Opinion
February 1, 1918.
Noah A. Stancliffe of counsel [ Charles J. Hardy with him on the brief; Hardy, Stancliffe Whitaker, attorneys], for the appellant.
Francis E. Neagle of counsel [ Stephen Barker with him on the brief; Rounds, Hatch, Dillingham Debevoise, attorneys], for the respondent.
The plaintiff is a real estate broker. The defendant, in the year 1916, was the lessee of an hotel in the city of New York, and the owner of the furniture therein and of a stock of supplies. Being desirous of retiring from business she employed the plaintiff to procure some one who would take an assignment of her lease (which had three and one-half years to run), and would purchase her furniture and stock. The plaintiff succeeded in finding such a purchaser in the person of one Wilbraham and after the usual dickering, defendant and Wilbraham came to an agreement which was put in writing and signed by both parties on November 24, 1916, and an earnest of $2,000 paid by Wilbraham on account of the purchase price. This agreement fixed the price to be paid, the method of payment and the date on which the sale was to be consummated and the transfer made. This agreement, however, was made dependent upon two conditions to be performed by defendant, to wit, that there should be obtained from the landlord (1) a written consent allowing the assignment of the lease, and (2) a written option to the purchaser, his assignee or appointee for a renewal of the lease. It is conceded that neither this consent nor option was ever obtained, and hence it is argued that the minds of the parties never met, and that plaintiff had not earned his commission because he had not procured a purchaser ready, able and willing to buy upon terms acceptable to and accepted by the defendant; in short, that the agreement was a mere option.

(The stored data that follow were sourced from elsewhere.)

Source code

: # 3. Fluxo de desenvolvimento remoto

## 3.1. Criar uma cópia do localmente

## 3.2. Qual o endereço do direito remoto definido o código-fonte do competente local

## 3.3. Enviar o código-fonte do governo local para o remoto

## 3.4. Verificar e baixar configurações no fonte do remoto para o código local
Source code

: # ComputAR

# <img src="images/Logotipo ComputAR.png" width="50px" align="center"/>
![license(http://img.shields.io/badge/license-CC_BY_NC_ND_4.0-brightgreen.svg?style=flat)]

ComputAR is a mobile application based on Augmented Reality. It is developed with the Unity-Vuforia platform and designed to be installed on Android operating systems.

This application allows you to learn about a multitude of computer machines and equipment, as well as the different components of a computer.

The complaint was dismissed at the close of the plaintiff's case, and he, therefore, is entitled, upon this appeal, to the most favorable inferences to be drawn from such evidence as he adduced.
As to the option for a renewal Mr. Wilbraham testified, and so the complaint alleges, that when he found that it could not be obtained, he waived that condition and expressed his willingness to complete the transaction if only the landlord's consent to the assignment could be procured, and the lack of this consent was, as it appears, the only obstacle standing in the way of a final and complete agreement.
The plaintiff's employment as broker was to procure a purchaser ready, willing and able to make a purchase upon the terms and conditions imposed by the vendor. His right to compensation was not dependent upon an agreement with a purchaser being actually made, nor upon the ability of his employer to comply with the terms and conditions which she herself fixed. ( Baumann v. Nevins, 52 App. Div. 290; Smith v. Peyrot, 201 N.Y. 210; Schweid v. Storandt, 157 App. Div. 855; affd., 217 N.Y. 637.)
One of the conditions of sale stated by defendant to plaintiff, and repeatedly reiterated during the negotiations was (as indicated by the testimony) that she had full right and authority to assign her leasehold, and would require no further consent from the landlord. She seems to have displayed a curious unwillingness to exhibit her lease (which was not recorded), but according to the evidence she continually asserted her right and power to make a valid assignment. It was only because, as the event proved, she had no such right and could not obtain it, that the sale fell through.
The defendant's position, therefore, upon the record now before us is no different from that of a person who, representing that he holds title to real estate, employs a broker to procure a purchaser. If the broker finds one who is ready, able and willing to purchase on the vendor's terms, and the sale falls through solely because the employer has no title, and, therefore, cannot make a valid conveyance, the broker is nevertheless entitled to recover his commissions.
Upon the evidence as it stood the plaintiff had made a prima facie case for submission to the jury and it was error to dismiss his complaint.
The judgment should be reversed and a new trial granted, with costs to appellant to abide the event.
CLARKE, P.J., LAUGHLIN, PAGE and SHEARN, JJ., concurred.
Judgment reversed, new trial ordered, costs to appellant to abide event.